# Using T-SVD to Study State Migration Data

In the project, we use the un-supervised learning method 'truncated singular value decomposition' to study the state to state annual population migration data, scraped from the IRS web site.

**The Codes**

The research in the project is done by using the python language. The web scraping is done using the popular web-scraping package 'beautiful soup'. We write a short object oriented python program to model the tree branching of the web links from the root and use a config file to control the behavior of the program. In this way, the program is agnostic to the web link structure, which makes it reusable if necessary.

The web-scrapping program can be found at Web Scraping Program

The config file can be found at The config file of the python program

The structure of the IRS state to state migration data is elegant. Unluckily the data is very dirty, due to the different formats of the excel files, the odd and high numbers of different abbreviations of the states and the changing file name conventions. So we have to write a python script to rectify that.

The script can be found at Data cleaning script

The script to convert the cleaned data into a python dictionary of the , using

the year strings as the keys Construct Migration Probability Matrices

The computation and plotting are done relying upon numpy, pandas, matplotlib and seaborn. We rely heavily on the wisdom of Horn's parallel analysis to simulate the random matrix singular values, as well as the distribution of covariance, correlation of the high dimensional residual noises. The computation are done using the various functions in SVD related computation

The script on plotting can be found at Plotting the Residuals, etc and 2D Heat Map and Top 20 Table

**The Introduction to the state migration matrix**

Every year law-abiding US residents file their federal returns with the IRS before the mid April deadline. They may not be aware that the IRS records and tracks their filing addresses or that they publish yearly statistics on migration patterns on their web site.

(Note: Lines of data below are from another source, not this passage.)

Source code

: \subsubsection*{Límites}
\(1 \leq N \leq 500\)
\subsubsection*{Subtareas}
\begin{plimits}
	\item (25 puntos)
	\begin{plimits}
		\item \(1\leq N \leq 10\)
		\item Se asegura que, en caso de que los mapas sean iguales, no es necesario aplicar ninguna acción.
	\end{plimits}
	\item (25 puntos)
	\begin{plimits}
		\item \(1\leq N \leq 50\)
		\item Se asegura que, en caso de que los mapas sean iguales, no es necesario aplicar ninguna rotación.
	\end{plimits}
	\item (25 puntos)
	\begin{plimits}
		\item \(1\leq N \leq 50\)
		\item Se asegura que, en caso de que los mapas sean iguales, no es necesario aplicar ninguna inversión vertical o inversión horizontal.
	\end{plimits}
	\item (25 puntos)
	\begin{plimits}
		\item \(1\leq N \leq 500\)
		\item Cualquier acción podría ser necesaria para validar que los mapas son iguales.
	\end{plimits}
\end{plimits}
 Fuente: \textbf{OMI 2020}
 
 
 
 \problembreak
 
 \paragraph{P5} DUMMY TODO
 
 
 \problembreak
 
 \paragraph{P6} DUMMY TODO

We collect the tax migration data through web scraping from IRS tax stats covering the year range 1990 to 2011. Approximately 2000 files were created for each year and merged together. What resulted was a 51x51 matrix (including Washington, DC). We need to normalize the data matrix appropriately because 1. More populated states would dominate and 2. Later years with higher population would dominate, creating bias.

While tracking migration patterns may seem simple on the face of it, it requires a sophisticated machine learning approach due to the nature of the data. As an example, a naive approach yields the following migration matrix.

The objective of the project is to apply machine learning technique to describe the behavior of US tax-payers' annual migration patterns. This will demonstrate the power of the truncated singular value decomposition (“T-SVD”) in helping to understand the migration data through dimension and noise reduction.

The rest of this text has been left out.